A British high school student received credit for writing nothing but a two-word obscenity on an exam paper because the phrase expressed meaning and was spelled correctly.
The Times newspaper on Monday quoted examiner Peter Buckroyd as saying he gave the student — who wrote an expletive starting with f, followed by the word "off" — two points out of a possible 27 for the English paper.
"It would be wicked to give it zero because it does show some very basic skills we are looking for, like conveying some meaning and some spelling," Buckroyd was quoted as saying.
"It's better than someone that doesn't write anything at all."
Buckroyd said the student would have received a higher mark if the phrase had been punctuated.

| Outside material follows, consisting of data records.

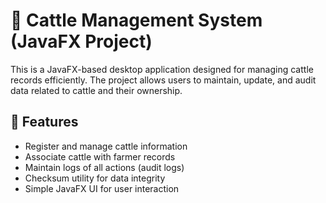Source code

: # 🐄 Cattle Management System (JavaFX Project)

This is a JavaFX-based desktop application designed for managing cattle records efficiently. The project allows users to maintain, update, and audit data related to cattle and their ownership.


## 🚀 Features

-  Register and manage cattle information
-  Associate cattle with farmer records
- Maintain logs of all actions (audit logs)
- Checksum utility for data integrity
- Simple JavaFX UI for user interaction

Buckroyd is a senior examiner for the Assessment and Qualifications Alliance, one of several bodies that grade British high school exams.
He said the expletive was used in 2006 by a student in response to the question: "Describe the room you are sitting in."
The alliance confirmed the newspaper's story was accurate, but said Buckroyd's decision to award the student marks was not official policy.
"The example cited was unique in the experience of the senior examiner concerned and was used in a pre-training session to emphasize the importance of adhering to the mark scheme: i.e. if a candidate makes any sort of response to a question then it must be at least given consideration to be awarded a mark," the company said in a statement.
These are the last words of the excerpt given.